Pulse radiolytic oxidation of chloral hydrate in oxygenated and deoxygenated aqueous solutions

Abstract

Dilute chloral hydrate solutions containing either N₂O or a N₂O + O₂ mixture were pulse irradiated and their optical absorption and electrical conductivity simultaneously recorded as functions of time. The first product of OH and H attack on chloral hydrate is the CCl₃Ċ(OH)₂ radical. The pK of its electrolytic dissociation was found to be 6.9 ± 0.2. In the absence of O₂, it disappears by disproportionation to yield trichloroacetic acid.
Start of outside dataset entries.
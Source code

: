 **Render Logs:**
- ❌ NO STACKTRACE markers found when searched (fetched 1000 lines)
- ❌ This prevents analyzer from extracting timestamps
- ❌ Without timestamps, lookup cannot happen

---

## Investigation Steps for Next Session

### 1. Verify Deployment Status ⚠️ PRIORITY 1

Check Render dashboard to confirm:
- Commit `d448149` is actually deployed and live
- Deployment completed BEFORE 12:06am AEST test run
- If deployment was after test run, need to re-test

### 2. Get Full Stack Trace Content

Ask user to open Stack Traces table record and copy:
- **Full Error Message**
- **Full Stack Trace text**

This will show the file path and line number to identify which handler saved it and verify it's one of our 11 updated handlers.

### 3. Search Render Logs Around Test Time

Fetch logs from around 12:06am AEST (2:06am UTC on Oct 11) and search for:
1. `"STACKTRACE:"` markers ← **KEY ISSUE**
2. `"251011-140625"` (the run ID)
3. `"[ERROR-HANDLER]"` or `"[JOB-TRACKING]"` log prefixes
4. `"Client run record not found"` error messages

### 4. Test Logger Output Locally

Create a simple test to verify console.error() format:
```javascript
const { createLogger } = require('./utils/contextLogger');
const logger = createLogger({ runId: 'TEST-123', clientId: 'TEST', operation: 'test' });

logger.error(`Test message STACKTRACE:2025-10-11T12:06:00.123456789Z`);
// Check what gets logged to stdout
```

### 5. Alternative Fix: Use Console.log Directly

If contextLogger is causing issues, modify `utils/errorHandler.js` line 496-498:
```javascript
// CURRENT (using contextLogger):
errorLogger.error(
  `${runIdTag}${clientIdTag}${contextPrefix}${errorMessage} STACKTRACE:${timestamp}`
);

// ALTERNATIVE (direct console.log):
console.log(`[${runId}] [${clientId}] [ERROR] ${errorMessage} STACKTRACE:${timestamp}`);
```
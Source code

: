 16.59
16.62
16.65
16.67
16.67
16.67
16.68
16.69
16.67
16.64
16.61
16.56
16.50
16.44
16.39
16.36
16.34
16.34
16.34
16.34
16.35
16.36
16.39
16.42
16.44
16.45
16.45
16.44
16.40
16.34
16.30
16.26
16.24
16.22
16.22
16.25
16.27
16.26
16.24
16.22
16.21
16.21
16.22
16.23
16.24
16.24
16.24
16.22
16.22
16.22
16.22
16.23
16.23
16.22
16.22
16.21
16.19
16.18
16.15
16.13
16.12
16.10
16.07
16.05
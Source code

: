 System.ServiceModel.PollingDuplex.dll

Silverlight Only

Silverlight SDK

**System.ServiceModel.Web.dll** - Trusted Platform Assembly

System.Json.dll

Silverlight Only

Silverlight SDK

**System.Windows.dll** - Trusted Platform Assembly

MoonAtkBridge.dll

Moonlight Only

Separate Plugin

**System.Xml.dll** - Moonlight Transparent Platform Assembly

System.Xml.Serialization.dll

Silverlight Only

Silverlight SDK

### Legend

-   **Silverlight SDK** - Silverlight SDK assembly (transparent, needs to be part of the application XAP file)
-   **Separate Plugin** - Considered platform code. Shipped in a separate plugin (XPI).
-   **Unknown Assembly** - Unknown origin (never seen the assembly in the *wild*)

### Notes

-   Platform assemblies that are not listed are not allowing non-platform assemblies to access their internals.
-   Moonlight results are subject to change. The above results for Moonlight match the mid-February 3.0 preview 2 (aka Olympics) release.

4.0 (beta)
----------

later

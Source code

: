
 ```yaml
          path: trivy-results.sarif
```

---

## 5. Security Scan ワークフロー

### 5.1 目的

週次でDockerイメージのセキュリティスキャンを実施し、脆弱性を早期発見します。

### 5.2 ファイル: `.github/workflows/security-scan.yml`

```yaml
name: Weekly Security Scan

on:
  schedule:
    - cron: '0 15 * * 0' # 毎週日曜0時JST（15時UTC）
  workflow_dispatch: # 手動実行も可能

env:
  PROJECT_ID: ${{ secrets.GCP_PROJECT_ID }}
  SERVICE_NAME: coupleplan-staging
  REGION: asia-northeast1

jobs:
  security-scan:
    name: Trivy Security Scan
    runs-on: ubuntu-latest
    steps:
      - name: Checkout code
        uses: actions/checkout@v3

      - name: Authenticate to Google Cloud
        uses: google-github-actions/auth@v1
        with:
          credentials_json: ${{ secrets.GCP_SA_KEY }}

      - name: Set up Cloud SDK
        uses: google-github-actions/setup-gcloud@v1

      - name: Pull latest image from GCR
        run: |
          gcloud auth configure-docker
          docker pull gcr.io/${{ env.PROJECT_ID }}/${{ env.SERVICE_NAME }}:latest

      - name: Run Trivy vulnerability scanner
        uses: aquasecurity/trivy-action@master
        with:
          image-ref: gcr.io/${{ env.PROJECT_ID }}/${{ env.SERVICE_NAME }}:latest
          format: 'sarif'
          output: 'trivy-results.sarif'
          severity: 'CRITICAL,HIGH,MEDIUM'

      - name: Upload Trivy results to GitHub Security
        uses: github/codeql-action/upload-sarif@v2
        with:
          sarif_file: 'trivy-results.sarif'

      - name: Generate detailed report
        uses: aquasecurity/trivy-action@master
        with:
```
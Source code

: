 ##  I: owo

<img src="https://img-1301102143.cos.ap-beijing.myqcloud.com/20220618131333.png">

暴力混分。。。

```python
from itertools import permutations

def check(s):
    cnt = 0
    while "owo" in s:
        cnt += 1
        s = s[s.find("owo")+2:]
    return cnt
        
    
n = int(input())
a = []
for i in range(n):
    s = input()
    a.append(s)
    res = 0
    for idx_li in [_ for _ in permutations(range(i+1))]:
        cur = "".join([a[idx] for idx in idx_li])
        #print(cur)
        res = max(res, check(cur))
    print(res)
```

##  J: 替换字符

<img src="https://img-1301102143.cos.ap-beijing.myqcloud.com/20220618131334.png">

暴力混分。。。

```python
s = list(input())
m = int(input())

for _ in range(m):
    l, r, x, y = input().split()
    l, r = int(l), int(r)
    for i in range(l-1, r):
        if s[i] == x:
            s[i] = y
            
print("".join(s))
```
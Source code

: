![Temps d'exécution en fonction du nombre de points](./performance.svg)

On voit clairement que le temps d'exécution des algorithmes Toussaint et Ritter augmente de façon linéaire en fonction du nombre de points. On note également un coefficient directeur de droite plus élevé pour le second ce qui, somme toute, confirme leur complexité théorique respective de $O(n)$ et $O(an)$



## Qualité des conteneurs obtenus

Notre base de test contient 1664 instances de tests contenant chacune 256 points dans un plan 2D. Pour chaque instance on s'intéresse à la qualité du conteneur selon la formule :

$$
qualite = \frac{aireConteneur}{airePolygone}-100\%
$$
The rate constant 2k is equal to (7.0 ± 1)× 10⁸ M^–1 s^–1 at pH = 5.5 and (4.4 ± 0.7)× 10⁸ M^–1 s^–1 at pH = 10.8. CCl₃Ċ(OH)₂ adds O₂ with k=(1.0 ± 0.2)× 10⁹ M^–1 s^–1. The resulting peroxy radical CCl₃O₂(OH)₂ is a bivalent acid with the pK-values of 3.3 ± 0.3, and 8.7 ± 0.3, respectively. Two peroxyradicals react with 2k=(1.7 ± 0.3)× 10⁸ M^–1 s^–1 to produce a product that finally disappears by first order kinetics. The product is assigned the structure of a hydrotetroxide, CCl₃C(OH)₂O₄H, which is strongly dissociated into CCl₃C(OH)₂·+ HO₂·. Its decay is explained by the loss of oxygen.